Good morning,
Jakub Wilk and Don Armstrong are discussing in https://bugs.debian.org/cgi-bin/bugreport.cgi?bug=740670 1) perltidy creating a temporary file with default permissions instead of 0600 2) the use of tmpnam().
From that bug:
my $name = "perltidy.TMP";
if ( $^O =~ /win32|dos/i || $^O eq 'VMS' || $^O eq 'MacOs' ) {
return $name;
}
Would this be a separate issue on those platforms (predictable temporary file in current working directory, run perltidy in attacker-controlled directory...)? On perltidy-20090616-2.1.el6.src.rpm this was only called when using the "-html" option and a pod file as input, and looks to then possibly open it insecurely:
else {
$tmpfile = Perl::Tidy::make_temporary_filename();
}
my $fh_tmp = IO::File->new( $tmpfile, 'w' );
Trying with a much newer version on Fedora, I received errors about tmpnam not working and it didn't appear to be called, but haven't spent time debugging that yet.

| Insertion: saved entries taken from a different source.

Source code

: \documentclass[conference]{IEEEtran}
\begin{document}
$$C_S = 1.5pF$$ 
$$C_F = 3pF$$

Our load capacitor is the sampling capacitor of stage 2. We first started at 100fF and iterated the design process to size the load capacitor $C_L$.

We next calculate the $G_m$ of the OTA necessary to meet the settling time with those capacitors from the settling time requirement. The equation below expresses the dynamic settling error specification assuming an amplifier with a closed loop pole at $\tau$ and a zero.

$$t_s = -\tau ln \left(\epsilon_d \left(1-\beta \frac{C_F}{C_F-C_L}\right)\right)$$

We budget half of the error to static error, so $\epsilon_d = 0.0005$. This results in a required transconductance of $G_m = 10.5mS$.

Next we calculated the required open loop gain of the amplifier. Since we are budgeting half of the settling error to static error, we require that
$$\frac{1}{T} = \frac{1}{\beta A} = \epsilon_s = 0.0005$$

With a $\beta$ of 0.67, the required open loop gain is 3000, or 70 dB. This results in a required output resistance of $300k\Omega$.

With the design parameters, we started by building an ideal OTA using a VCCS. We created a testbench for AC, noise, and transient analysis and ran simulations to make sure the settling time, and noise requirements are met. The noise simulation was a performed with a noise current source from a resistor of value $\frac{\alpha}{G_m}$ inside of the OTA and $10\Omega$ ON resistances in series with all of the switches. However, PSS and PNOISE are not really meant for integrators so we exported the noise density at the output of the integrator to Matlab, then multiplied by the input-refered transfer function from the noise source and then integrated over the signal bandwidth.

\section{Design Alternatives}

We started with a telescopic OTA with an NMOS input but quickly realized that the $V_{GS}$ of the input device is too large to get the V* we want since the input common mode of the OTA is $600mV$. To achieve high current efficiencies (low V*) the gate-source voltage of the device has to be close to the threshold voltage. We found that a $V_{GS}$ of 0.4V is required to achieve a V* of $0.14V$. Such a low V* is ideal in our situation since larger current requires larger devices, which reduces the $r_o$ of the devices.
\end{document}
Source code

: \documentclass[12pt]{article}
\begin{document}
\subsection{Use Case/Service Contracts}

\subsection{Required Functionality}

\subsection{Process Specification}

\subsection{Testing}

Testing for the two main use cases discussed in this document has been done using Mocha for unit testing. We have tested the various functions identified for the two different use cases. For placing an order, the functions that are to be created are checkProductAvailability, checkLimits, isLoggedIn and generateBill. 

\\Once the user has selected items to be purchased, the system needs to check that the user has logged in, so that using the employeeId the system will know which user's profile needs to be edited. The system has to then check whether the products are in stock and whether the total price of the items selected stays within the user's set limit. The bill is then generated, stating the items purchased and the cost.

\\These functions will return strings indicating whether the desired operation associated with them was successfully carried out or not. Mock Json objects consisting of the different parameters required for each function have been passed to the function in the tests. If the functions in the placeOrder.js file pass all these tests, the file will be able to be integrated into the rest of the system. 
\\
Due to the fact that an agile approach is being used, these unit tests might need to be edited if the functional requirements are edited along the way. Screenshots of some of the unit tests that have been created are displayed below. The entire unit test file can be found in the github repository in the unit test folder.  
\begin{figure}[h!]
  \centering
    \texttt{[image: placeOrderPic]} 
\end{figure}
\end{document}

Regarding other platforms:
my $name = "perltidy.TMP";
if ( $^O =~ /win32|dos/i || $^O eq 'VMS' || $^O eq 'MacOs' ) {
return $name;
}
eval "use POSIX qw(tmpnam)";
if ($@) { return $name }
Is the POSIX module a core part of Perl, as in, the "return $name" part will never be called?
Regarding the use of tmpnam, is it safe/not an issue if you open the resulting filename with O_CREAT and O_EXCL (as perltidy does)?
I am not sure if these qualify for CVEs but I believe the "perltidy.TMP" on Windows or Mac OS X etc would.